But nobody is saying "where are the police?" or demanding that we "get tough on business". Why am I not seeing the shouty headlines about the disgraceful state of business ethics?
Or maybe I am confused and this is just entirely normal and expected – and the way things have always worked. In which case, these ram-raiding kids are just expressing our real core 'values' and should be praised for such an exquisite understanding of them.
2 wrongs do not make one right. How would you feel if you invested 20 years of your life working 7 days 12 hr weeks and some snotty kid destroy's it all for a thrill? That's all good? No, not at all. Solution: Why not get the army involved with stay in camps for 6 to 8 months? Discipline, contributing and getting to be part of a bigger society has to be thought. To just neglect this is like believing that a wild wolf will be one day your cuddly buddy.
And just for the record, I am certainly – with exclamation mark – for the prosecution of those who stole a good porting of 16 billion dollars from the NZ Public. If only … same softly softly now courage, no ethics, no honesty approach. Go figure.
Agree with everything you say – and that's not in conflict with my original comment. I was pointing out the inconsistent ideological and media treatment of two different types of criminality – based on the social class and ethnicity of those committing the offences.
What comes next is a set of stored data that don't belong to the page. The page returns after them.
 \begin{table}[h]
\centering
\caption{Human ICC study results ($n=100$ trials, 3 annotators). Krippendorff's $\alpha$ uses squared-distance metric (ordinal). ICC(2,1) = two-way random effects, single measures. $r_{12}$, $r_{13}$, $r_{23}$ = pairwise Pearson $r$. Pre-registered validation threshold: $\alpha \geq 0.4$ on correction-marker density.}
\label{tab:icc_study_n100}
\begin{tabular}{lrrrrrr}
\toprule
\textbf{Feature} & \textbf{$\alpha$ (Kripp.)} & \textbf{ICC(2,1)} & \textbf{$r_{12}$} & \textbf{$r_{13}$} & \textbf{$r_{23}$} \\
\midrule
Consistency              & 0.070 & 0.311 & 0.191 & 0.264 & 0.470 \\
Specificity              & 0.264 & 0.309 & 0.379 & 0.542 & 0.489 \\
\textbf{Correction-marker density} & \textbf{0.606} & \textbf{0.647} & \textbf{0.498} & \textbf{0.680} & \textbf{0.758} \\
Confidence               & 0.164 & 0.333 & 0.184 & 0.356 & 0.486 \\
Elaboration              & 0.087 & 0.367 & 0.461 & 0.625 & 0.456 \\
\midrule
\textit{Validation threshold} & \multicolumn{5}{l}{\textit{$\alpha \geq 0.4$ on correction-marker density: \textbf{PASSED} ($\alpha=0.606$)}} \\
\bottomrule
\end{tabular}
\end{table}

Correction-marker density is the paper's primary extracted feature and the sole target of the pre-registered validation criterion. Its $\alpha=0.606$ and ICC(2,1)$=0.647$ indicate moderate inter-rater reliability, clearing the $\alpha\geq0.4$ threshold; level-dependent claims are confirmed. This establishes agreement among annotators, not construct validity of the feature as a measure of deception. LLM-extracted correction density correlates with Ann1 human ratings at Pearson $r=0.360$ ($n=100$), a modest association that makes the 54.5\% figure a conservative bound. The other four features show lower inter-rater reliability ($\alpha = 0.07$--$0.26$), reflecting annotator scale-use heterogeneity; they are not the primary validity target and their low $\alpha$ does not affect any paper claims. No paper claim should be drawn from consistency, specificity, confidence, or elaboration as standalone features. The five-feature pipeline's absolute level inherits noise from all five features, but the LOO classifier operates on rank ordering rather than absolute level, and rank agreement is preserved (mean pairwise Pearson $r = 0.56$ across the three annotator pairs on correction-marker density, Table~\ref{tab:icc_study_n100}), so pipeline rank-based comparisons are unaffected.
Media is just going for sound bites. They are not trustworthy, I equate them to the same profession as car sales people. Anybody thinking they are, is very much mistaken. I don't even watch the news anymore. The language pattern used is sometimes cringeworthy, peppered with political correctness and so highly manipulative. Perhaps we can exclude some sport and the weather forecast, maybe 🙂
I have family members in the Defence Force, that have had experience at being the trainers for LSVs (Limited Service Volunteers). The inclusion of young people redirected from the Justice System, or the benefits system impacts on those who are looking for an idea of what army life is like, and doesn't often produced the desired results of change from strict discipline and routines.
I agree that both issues can and should be addressed.
I think army discipline can work for some, but for many, it doesn't address the wider issues. They need specific programmes that address any addictions, trauma, environment and understanding of opportunities available and lost due to behaviour.
Does this mean for the parents or kids – just being sarcastic mind you.
We need somewhere to start and address this. Doing nothing is not an option.
Agree.
But there is a marked difference between just doing something and doing something effective. Unfortunately we often aim for the former without taking time for consideration.
What would you suggest?
I think you need a specialised unit for youth involving people from all types of disciplines. Therapists, skills training, and people finding opportunities or jobs for when they leave. Unfortunately, unless there is some way to give them a way out of their current life when they exit they programme, they will often go back to their habitual ways when they return. Jim Moriarty was involved in a programme years ago, and I attended one of the graduation events, as a relative was involved with sending students there from a high school. It was a six-week residential, and those completing the programme were energised, engaged individuals. I recall the talk afterwards being about how Jim Moriarty tried really hard to have a forward path for them all, because it became so much harder for his students when they returned home. I can't recall the name of the programme, sorry. (Just had a look, and it seems that he was able to get funding for a permanent programme – which was closed down in 2011 after allegations of sexual abuse, and failures of safeguarding. It's a problem with no simple solutions. https://www.stuff.co.nz/national/crime/110729832/news-drama-school-failed-to-keep-troubled-kids-safe-js-).
I'm just against utilising existing programmes set up for young people actually interesting in joining the Defence Force as a pseudo punishment for them. The trainer/supervisor said the inclusion of such people created an off putting environment for those that did want to be there. They also had to deal with outsiders being called in by the young offenders, deliveries of drugs, assault and concealed weapons. They preferred working with people who wanted to be in the army, not act as de-facto prison or rehabilitation officers. They are not trained to do this either.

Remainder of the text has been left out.